Cevap: Hazreti Âişe Validemiz, İnsanlığın İftihar Tablosu’nun (aleyhi ekmelüttehâyâ) gece ibadetini nazara verirken, bir keresinde kendisine “Yâ Resûlallah! Vitri kılmadan mı uyuyorsunuz?” diye sorduğunu ve Allah Resûlü’nün “Yâ Âişe! Şüphesiz benim gözlerim uyur, fakat kalbim uyumaz!” buyurduğunu söylemiştir.1
Gece İbadeti ve Vitir Namazı
Hazreti Sâdık u Masdûk Efendimiz’in “kalbim uyumaz” deyişine sebep olan soru (sebeb-i vürud) nazar-ı itibara alındığında, Allah Resûlü’nün, bu sözü biraz istirahat ettikten sonra kalkıp teheccüt ve vitir namazını kılmak üzere müteyakkız bir surette yattığını ifade sadedinde söylediği anlaşılacaktır.
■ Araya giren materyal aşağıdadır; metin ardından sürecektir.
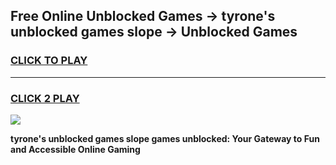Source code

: 
## Free Online Unblocked Games → tyrone's unblocked games slope → Unblocked Games
<h3>
<a href="https://premium.freeplayer.one?title=tyrone's_unblocked_games_slope&ref=21F">CLICK TO PLAY</a></h3>
<hr>

<h3>
<a href="https://premium.freeplayer.one?title=tyrone's_unblocked_games_slope&ref=21F">CLICK 2 PLAY</a>
  
</h3>

<a href="https://premium.freeplayer.one?title=tyrone's_unblocked_games_slope&ref=21F/"><img src="https://clearcache.store/games.png"></a>


**tyrone's unblocked games slope games unblocked: Your Gateway to Fun and Accessible Online Gaming**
Bir hadis-i şerifte, “Gecenin sonunda uyanamayacağından korkan, gecenin evvelinde vitri eda etsin, sonra yatsın! Gece kalkabilen ise vitri o zaman kılsın! Çünkü gecenin ahirindeki kıyamda rahmet melekleri hazır olur.” buyurulmuştur.2 Bir başka nebevî sözde de, “En son kıldığınız namaz vitir namazı olsun.” denilmiştir.3 Bu itibarla, gece uyanabilecek kimselerin vitir namazını tehir etmeleri daha faziletlidir. Ayrıca, teheccüde kalkma hususunda zorlayıcı bir sâik olması için vitri sonraya bırakmak ve vâcibi eda etmek maksadıyla mecburen uyanınca birkaç rekât nafile namaz kılmaya gayret göstermek gece ibadetini itiyat hâline getirebilme yolunda mühim bir vesiledir.
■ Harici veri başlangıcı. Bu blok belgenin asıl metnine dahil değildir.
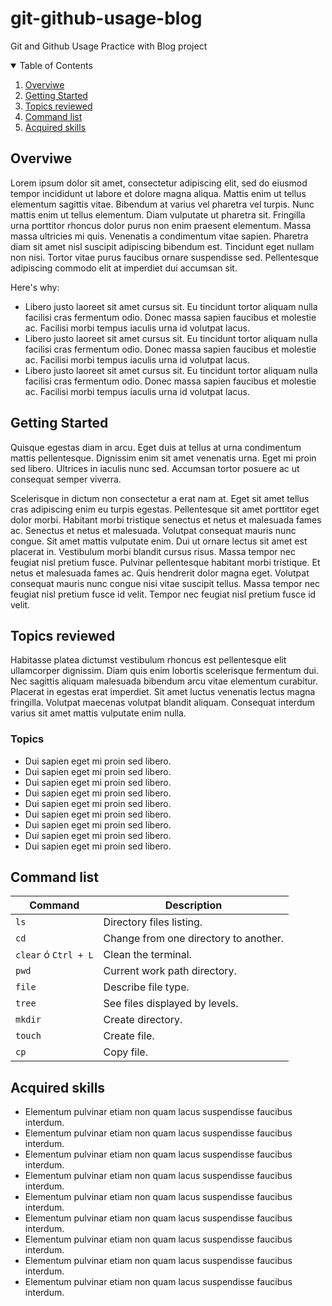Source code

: <!--
*** Lorem Ipsum
*** Lorem Ipsum
*** Lorem Ipsum
-->


# git-github-usage-blog
Git and Github Usage Practice with Blog project

<!-- TABLE OF CONTENTS -->
<details open="open">
  <summary>Table of Contents</summary>
  <ol>
    <li>
      <a href="#Overviwe">Overviwe</a>
    </li>
    <li>
      <a href="#getting-started">Getting Started</a>
    </li>
    <li><a href="#Topics-reviewed">Topics reviewed</a></li>
    <li><a href="#Command-list">Command list</a></li>
    <li><a href="#Acquired-skills">Acquired skills</a></li>
  </ol>
</details>



<!-- Overviwe -->
## Overviwe

Lorem ipsum dolor sit amet, consectetur adipiscing elit, sed do eiusmod tempor incididunt ut labore et dolore magna aliqua. Mattis enim ut tellus elementum sagittis vitae. Bibendum at varius vel pharetra vel turpis. Nunc mattis enim ut tellus elementum. Diam vulputate ut pharetra sit. Fringilla urna porttitor rhoncus dolor purus non enim praesent elementum. Massa massa ultricies mi quis. Venenatis a condimentum vitae sapien. Pharetra diam sit amet nisl suscipit adipiscing bibendum est. Tincidunt eget nullam non nisi. Tortor vitae purus faucibus ornare suspendisse sed. Pellentesque adipiscing commodo elit at imperdiet dui accumsan sit.

Here's why:
* Libero justo laoreet sit amet cursus sit. Eu tincidunt tortor aliquam nulla facilisi cras fermentum odio. Donec massa sapien faucibus et molestie ac. Facilisi morbi tempus iaculis urna id volutpat lacus.
* Libero justo laoreet sit amet cursus sit. Eu tincidunt tortor aliquam nulla facilisi cras fermentum odio. Donec massa sapien faucibus et molestie ac. Facilisi morbi tempus iaculis urna id volutpat lacus.
* Libero justo laoreet sit amet cursus sit. Eu tincidunt tortor aliquam nulla facilisi cras fermentum odio. Donec massa sapien faucibus et molestie ac. Facilisi morbi tempus iaculis urna id volutpat lacus.



<!-- GETTING STARTED -->
## Getting Started

Quisque egestas diam in arcu. Eget duis at tellus at urna condimentum mattis pellentesque. Dignissim enim sit amet venenatis urna. Eget mi proin sed libero. Ultrices in iaculis nunc sed. Accumsan tortor posuere ac ut consequat semper viverra.

Scelerisque in dictum non consectetur a erat nam at. Eget sit amet tellus cras adipiscing enim eu turpis egestas. Pellentesque sit amet porttitor eget dolor morbi. Habitant morbi tristique senectus et netus et malesuada fames ac. Senectus et netus et malesuada. Volutpat consequat mauris nunc congue. Sit amet mattis vulputate enim. Dui ut ornare lectus sit amet est placerat in. Vestibulum morbi blandit cursus risus. Massa tempor nec feugiat nisl pretium fusce. Pulvinar pellentesque habitant morbi tristique. Et netus et malesuada fames ac. Quis hendrerit dolor magna eget. Volutpat consequat mauris nunc congue nisi vitae suscipit tellus. Massa tempor nec feugiat nisl pretium fusce id velit. Tempor nec feugiat nisl pretium fusce id velit.



<!-- Topics reviewed -->
## Topics reviewed

Habitasse platea dictumst vestibulum rhoncus est pellentesque elit ullamcorper dignissim. 
Diam quis enim lobortis scelerisque fermentum dui. Nec sagittis aliquam malesuada bibendum arcu vitae elementum curabitur. 
Placerat in egestas erat imperdiet. Sit amet luctus venenatis lectus magna fringilla. 
Volutpat maecenas volutpat blandit aliquam. Consequat interdum varius sit amet mattis vulputate enim nulla.

### Topics

- Dui sapien eget mi proin sed libero.
- Dui sapien eget mi proin sed libero.
- Dui sapien eget mi proin sed libero.
- Dui sapien eget mi proin sed libero.
- Dui sapien eget mi proin sed libero.
- Dui sapien eget mi proin sed libero.
- Dui sapien eget mi proin sed libero.
- Dui sapien eget mi proin sed libero.
- Dui sapien eget mi proin sed libero.



<!-- Command list -->
## Command list

| Command      | Description                         |
| ------------- | ------------------------------ |
| `ls`     | Directory files listing. |
| `cd`    | Change from one directory to another. | 
| `clear` ó `Ctrl + L`   | Clean the terminal. |
| `pwd` | Current work path directory. |
| `file` | Describe file type. |
| `tree`    | See files displayed by levels. |
| `mkdir`   | Create directory. |
| `touch`   | Create file. |
| `cp`  | Copy file. |



<!-- Acquired skills -->
## Acquired skills

- Elementum pulvinar etiam non quam lacus suspendisse faucibus interdum.
- Elementum pulvinar etiam non quam lacus suspendisse faucibus interdum.
- Elementum pulvinar etiam non quam lacus suspendisse faucibus interdum.
- Elementum pulvinar etiam non quam lacus suspendisse faucibus interdum.
- Elementum pulvinar etiam non quam lacus suspendisse faucibus interdum.
- Elementum pulvinar etiam non quam lacus suspendisse faucibus interdum.
- Elementum pulvinar etiam non quam lacus suspendisse faucibus interdum.
- Elementum pulvinar etiam non quam lacus suspendisse faucibus interdum.
- Elementum pulvinar etiam non quam lacus suspendisse faucibus interdum.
İşte, Hikmetin Lisan-ı Fasîhi (sallallâhu aleyhi ve sellem) Efendimiz’in, kalbinin her zaman uyanık olduğunu beyan edişi münasebetiyle en evvel akla gelmesi gereken hususlar; kendisi için –normal şartlarda– gece ibadetine kalkamama gibi bir endişenin söz konusu olmadığı, biraz istirahat etmek üzere gözlerini yumsa da mübarek gönlünün namaz heyecanıyla hep tetikte bulunduğu ve salât-ı vitri umumiyetle teheccüdden sonraya bıraktığıdır.
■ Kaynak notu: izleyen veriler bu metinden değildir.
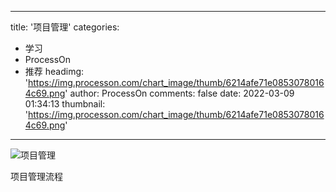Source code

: 
---
title: '项目管理'
categories: 
 - 学习
 - ProcessOn
 - 推荐
headimg: 'https://img.processon.com/chart_image/thumb/6214afe71e08530780164c69.png'
author: ProcessOn
comments: false
date: 2022-03-09 01:34:13
thumbnail: 'https://img.processon.com/chart_image/thumb/6214afe71e08530780164c69.png'
---

<div>   
<img class="thumb" alt="项目管理" src="https://img.processon.com/chart_image/thumb/6214afe71e08530780164c69.png" referrerpolicy="no-referrer">
<p>项目管理流程</p>  
</div>
            
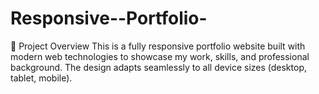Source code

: # Responsive--Portfolio-
📌 Project Overview
This is a fully responsive portfolio website built with modern web technologies to showcase my work, skills, and professional background. The design adapts seamlessly to all device sizes (desktop, tablet, mobile).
Kesintisiz Huzur ve Dâimî Yakaza
Rehber-i Ekmel (aleyhi elfü elfi salâtin ve selâm) Efendimiz’in hayatına genel olarak bakıldığında ise; “kalbim uyumaz” beyanından, O’nun hususî donanımına, özel konumuna ve kendi seviyesine has bir maiyyete mazhar kılındığını istinbat etmek lâzımdır. Evet, Cenâb-ı Hak, Hazreti Ruh-u Seyyidi’l-Enâm’a öyle bir tabiat vermiştir ki, O her an, hatta gözlerini kapayıp dinlendiği zamanlarda dahi Rabbin huzurunda duruyor gibidir ve gönül ufkunda o huzurun âdâbına hep riâyet etmektedir. Aslında, ümmet-i Muhammed’den (aleyhissalâtü vesselâm) bazıları, Cenâb-ı Hak ile münasebetleri bir an kesilse mahvolacaklarına inanmış; ne zaman O’nunla irtibatlarının azıcık perdelendiğini hissetseler ve muvakkat bir bulutlanmaya maruz kalsalar neredeyse kalbleri duracakmışçasına korkmuşlardır. Bir ömür boyu, her zaman O’nu görüyor ya da en azından O’nun tarafından görülüyor olma şuuruyla yaşamışlardır. Çıraklarının dahi gafletten bu derece uzak kaldıkları hesap edilirse, Sultanlar Sultanı’nın gözlerini yumduğu zamanlarda bile asla gaflete dalmayacağı daha iyi anlaşılacaktır.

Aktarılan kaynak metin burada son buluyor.